Das alſo war die Lage der Dinge. Auf der einen
Seite ſtand der engſte Bund mit dem König von Frankreich
unter päpſtlicher Vermittelung in Ausſicht, und dann wäre
zunächſt ein Unternehmen gegen die von der römiſchen Kirche
Abgefallenen zu erwarten geweſen. Auf der andern Seite
bildete ſich aber auch eine entgegengeſetzte Vereinigung. Ganz
Deutſchland ſchien noch einmal zu gemeinſchaftlicher Oppo-
ſition zuſammentreten zu wollen, welche dann dem religiöſen
Gegenſatze, der ihren Kern gebildet haben würde, eine neue
Kraft verliehen hätte. Der König von England würde ſich
ohne Zweifel ebenfalls geregt haben. In der cleviſchen An-
gelegenheit berührten ſich alle dieſe Momente.
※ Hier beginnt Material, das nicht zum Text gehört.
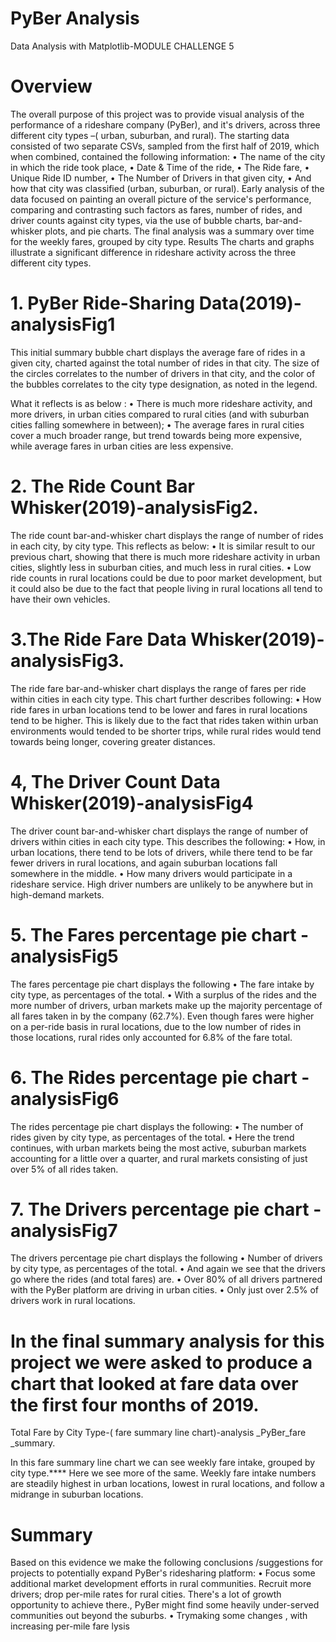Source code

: # PyBer Analysis

Data Analysis with Matplotlib-MODULE CHALLENGE 5

# Overview

The overall purpose of this project was to provide visual analysis of the performance of a rideshare company (PyBer), and it's drivers, across three different city types –( urban, suburban, and rural). 
The starting data consisted of two separate CSVs, sampled from the first half of 2019, which when combined, contained the following information:
•	The name of the city in which the ride took place,
•	Date & Time of the ride,
•	The Ride fare,
•	Unique Ride ID number,
•	The Number of Drivers in that given city,
•	And how that city was classified (urban, suburban, or rural).
Early analysis of the data focused on painting an overall picture of the service's performance, comparing and contrasting such factors as fares, number of rides, and driver counts against city types, via the use of bubble charts, bar-and-whisker plots, and pie charts. The final analysis was a summary over time for the weekly fares, grouped by city type.
Results
The charts and graphs illustrate a significant difference in rideshare activity across the three different city types.


# 1.	PyBer Ride-Sharing Data(2019)-analysisFig1

 This initial summary bubble chart displays the average fare of rides in a given city, charted against the total number of rides in that city. The size of the circles correlates to the number of drivers in that city, and the color of the bubbles correlates to the city type designation, as noted in the legend. 

What it reflects is as below :
•	There is much more rideshare activity, and more drivers, in urban cities compared to rural cities (and with suburban cities falling somewhere in between);
•	The average fares in rural cities cover a much broader range, but trend towards being more expensive, while average fares in urban cities are less expensive.

# 2.	The Ride Count Bar Whisker(2019)-analysisFig2. 
The ride count bar-and-whisker chart displays the range of number of rides in each city, by city type. 
This reflects as below:
•	It is similar result to our previous chart, showing that there is much more rideshare activity in urban cities, slightly less in suburban cities, and much less in rural cities. 
•	Low ride counts in rural locations could be due to poor market development, but it could also be due to the fact that people living in rural locations all tend to have their own vehicles. 


# 3.The Ride Fare Data Whisker(2019)-analysisFig3. 
The ride fare bar-and-whisker chart displays the range of fares per ride within cities in each city type. 
This chart further describes following:
•	How ride fares in urban locations tend to be lower and fares in rural locations tend to be higher. This is likely due to the fact that rides taken within urban environments would tended to be shorter trips, while rural rides would tend towards being longer, covering greater distances. 

# 4, The Driver Count Data Whisker(2019)-analysisFig4
The driver count bar-and-whisker chart displays the range of number of drivers within cities in each city type. 
This describes the following:
•	How, in urban locations, there tend to be lots of drivers, while there tend to be far fewer drivers in rural locations, and again suburban locations fall somewhere in the middle.
•	 How many drivers would participate in a rideshare service. High driver numbers are unlikely to be anywhere but in high-demand markets. 

# 5. The Fares percentage pie chart -analysisFig5 
The fares percentage pie chart displays the following
•	The fare intake by city type, as percentages of the total. 
•	 With a surplus of the rides and the more number  of drivers, urban markets make up the majority percentage of all fares taken in by the company (62.7%). Even though fares were higher on a per-ride basis in rural locations, due to the low number of rides in those locations, rural rides only accounted for 6.8% of the fare total.

# 6. The Rides percentage pie chart -analysisFig6 
The rides percentage pie chart displays the following:
•	The number of rides given by city type, as percentages of the total. 
•	Here the trend continues, with urban markets being the most active, suburban markets accounting for a little over a quarter, and rural markets consisting of just over 5% of all rides taken. 

# 7. The Drivers percentage pie chart -analysisFig7 
The drivers percentage pie chart displays the following
•	Number of drivers by city type, as percentages of the total. 
•	And again we see that the drivers go where the rides (and total fares) are. 
•	Over 80% of all drivers partnered with the PyBer platform are driving in urban cities. 
•	Only just over 2.5% of drivers work in rural locations.


# In the final summary analysis for this project we were asked to produce a chart that looked at fare data over the first four months of 2019.
Total Fare by City Type-( fare summary line chart)-analysis _PyBer_fare _summary.
 
In this fare summary line chart we can see weekly fare intake, grouped by city type.**** 
Here we see more of the same. 
Weekly fare intake numbers are steadily highest in urban locations, lowest in rural locations, and follow a midrange in suburban locations.

# Summary
Based on this evidence we make the following conclusions /suggestions for projects to potentially expand PyBer's ridesharing platform:
•	Focus some additional market development efforts in rural communities. 
Recruit more drivers;  drop per-mile rates for rural cities. There's a lot of growth opportunity to achieve there., PyBer might find some heavily under-served communities out beyond the suburbs.
•	Trymaking some changes , with increasing per-mile fare lysis
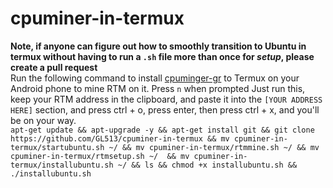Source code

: # cpuminer-in-termux
**Note, if anyone can figure out how to smoothly transition to Ubuntu in termux without having to run a `.sh` file more than once for *setup*, please create a pull request** <br>
Run the following command to install [cpuminger-gr](https://github.com/michal-zurkowski/cpuminer-gr) to Termux on your Android phone to mine RTM on it. Press `n` when prompted Just run this, keep your RTM address in the clipboard, and paste it into the `[YOUR ADDRESS HERE]` section, and press ctrl + o, press enter, then press ctrl + x, and you'll be on your way. <br>
`apt-get update && apt-upgrade -y && apt-get install git && git clone https://github.com/GL513/cpuminer-in-termux && mv cpuminer-in-termux/startubuntu.sh ~/ && mv cpuminer-in-termux/rtmmine.sh ~/ && mv cpuminer-in-termux/rtmsetup.sh ~/  && mv cpuminer-in-termux/installubuntu.sh ~/ && ls && chmod +x installubuntu.sh && ./installubuntu.sh`
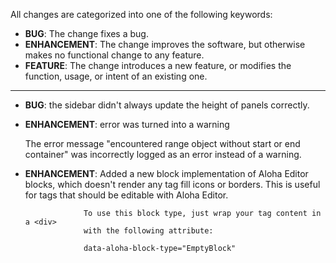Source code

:All changes are categorized into one of the following keywords:

- **BUG**: The change fixes a bug.
- **ENHANCEMENT**: The change improves the software, but otherwise makes no
                   functional change to any feature.
- **FEATURE**: The change introduces a new feature, or modifies the function,
               usage, or intent of an existing one.

----

- **BUG**: the sidebar didn't always update the height of panels correctly.

- **ENHANCEMENT**: error was turned into a warning

	The error message "encountered range object without start or end
	container" was incorrectly logged as an error instead of a
	warning.

- **ENHANCEMENT**: Added a new block implementation of Aloha Editor blocks, which 
				   doesn't render any tag fill icons or borders. This is useful for 
				   tags that should be editable with Aloha Editor.

				   To use this block type, just wrap your tag content in a <div> 
				   with the following attribute: 

				   data-aloha-block-type="EmptyBlock"
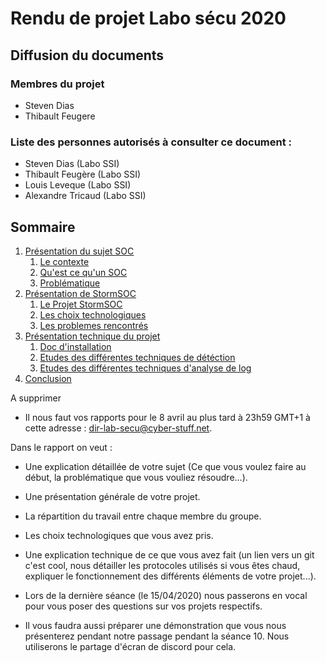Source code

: # Rendu de projet Labo sécu 2020



## Diffusion du documents

### Membres du projet

- Steven Dias
- Thibault Feugere

### Liste des personnes autorisés à consulter ce document : 

- Steven Dias (Labo SSI)
- Thibault Feugère (Labo SSI)
- Louis Leveque (Labo SSI)
- Alexandre Tricaud (Labo SSI)

## Sommaire 

1. [Présentation du sujet SOC](##Présentation-du-sujet-SOC)
    1. [Le contexte](##Le-contexte)
    2. [Qu'est ce qu'un SOC](##Qu'est-ce-qu'un-SOC)
    3. [Problématique](##Problématique)
2. [Présentation de StormSOC](##Présentation-de-StormSOC)
    1. [Le Projet StormSOC](##Le-Projet-StormSOC)
    2. [Les choix technologiques](##Les-choix-technologiques)
    3. [Les problemes rencontrés](##Les-problemes-rencontrés)
3. [Présentation technique du projet](##Présentation-technique-du-projet)
    1. [Doc d'installation](##Doc-d'installation)
    2. [Etudes des différentes techniques de détéction](##Etudes-des-différentes-techniques-de-détéction)
    3. [Etudes des différentes techniques d'analyse de log](##Etudes-des-différentes-techniques-d'analyse-de-log)
4. [Conclusion](##Conclusion) 


A supprimer


  - Il nous faut vos rapports pour le 8 avril au plus tard à 23h59 GMT+1 à cette adresse : dir-lab-secu@cyber-stuff.net.


Dans le rapport on veut :
  - Une explication détaillée de votre sujet (Ce que vous voulez faire au début, la problématique que vous vouliez résoudre...).

  - Une présentation générale de votre projet.

  - La répartition du travail entre chaque membre du groupe.

  - Les choix technologiques que vous avez pris.

  - Une explication technique de ce que vous avez fait (un lien vers un git c'est cool, nous détailler les protocoles utilisés si vous êtes chaud, expliquer le fonctionnement des différents éléments de votre projet...).

- Lors de la dernière séance (le 15/04/2020) nous passerons en vocal pour vous poser des questions sur vos projets respectifs.

- Il vous faudra aussi préparer une démonstration que vous nous présenterez pendant notre passage pendant la séance 10. Nous utiliserons le partage d'écran de discord pour cela.
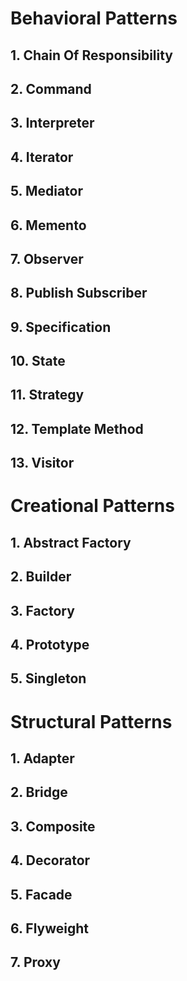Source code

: # Behavioral Patterns
## 1. Chain Of Responsibility
## 2. Command
## 3. Interpreter
## 4. Iterator
## 5. Mediator
## 6. Memento
## 7. Observer
## 8. Publish Subscriber
## 9. Specification
## 10. State
## 11. Strategy
## 12. Template Method
## 13. Visitor

# Creational Patterns
## 1. Abstract Factory
## 2. Builder
## 3. Factory
## 4. Prototype
## 5. Singleton

# Structural Patterns
## 1. Adapter
## 2. Bridge
## 3. Composite
## 4. Decorator
## 5. Facade
## 6. Flyweight
## 7. Proxy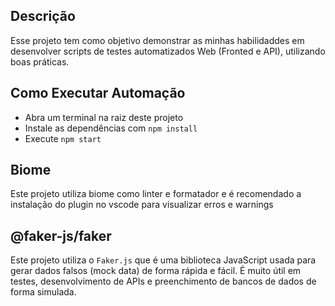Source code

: ## Descrição
Esse projeto tem como objetivo demonstrar as minhas habilidaddes em desenvolver scripts de testes automatizados Web (Fronted e API), utilizando boas práticas.

## Como Executar Automação
- Abra um terminal na raiz deste projeto
- Instale as dependências com `npm install` 
- Execute `npm start`

## Biome
Este projeto utiliza biome como linter e formatador e é recomendado a instalação do plugin no vscode para visualizar erros e warnings

## @faker-js/faker
Este projeto utiliza o `Faker.js` que
 é uma biblioteca JavaScript usada para gerar dados falsos (mock data) de forma rápida e fácil. É muito útil em testes, desenvolvimento de APIs e preenchimento de bancos de dados de forma simulada.

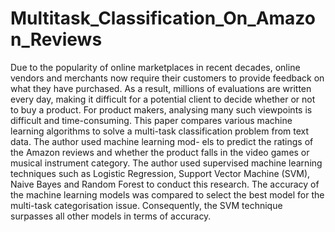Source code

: # Multitask_Classification_On_Amazon_Reviews
Due to the popularity of online marketplaces in recent decades, online vendors and merchants now require their customers to provide feedback on what they have purchased. As a result, millions of evaluations are written every day, making it difficult for a potential client to decide whether or not to buy a product. For product makers, analysing many such viewpoints is difficult and time-consuming. This paper compares various machine learning algorithms to solve a multi-task classification problem from text data. The author used machine learning mod- els to predict the ratings of the Amazon reviews and whether the product falls in the video games or musical instrument category. The author used supervised machine learning techniques such as Logistic Regression, Support Vector Machine (SVM), Naive Bayes and Random Forest to conduct this research. The accuracy of the machine learning models was compared to select the best model for the multi-task categorisation issue. Consequently, the SVM technique surpasses all other models in terms of accuracy.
Als Cardinal Farneſe, dem Auftrag ſeines Großvaters
gemäß, den Abſchluß mit Frankreich in Erinnerung brachte,
entgegnete der Kaiſer — und wir können wohl begreifen
daß es ſich ſo verhielt — dieſe Sache mache ihn verlegner
und verwirrter als er jemals durch eine andre geworden ſey
oder noch werden dürfte. 1
War es in der That blos die Wirkung der Ereigniſſe,
der vorwaltenden Betrachtungen und Rückſichten, was die
verſchiedenen Richtungen der kaiſerlichen Politik hervorbrachte?
Dürfte man ſagen, daß ſich nur die Kräfte der Dinge gegen
einander bewegten und den perſönlichen Willen beſtimmten?
Oder wäre der Kaiſer wirklich von dem Vorwurf bewußter
1 Pallavicini lib. IV, cap. X, p. 418.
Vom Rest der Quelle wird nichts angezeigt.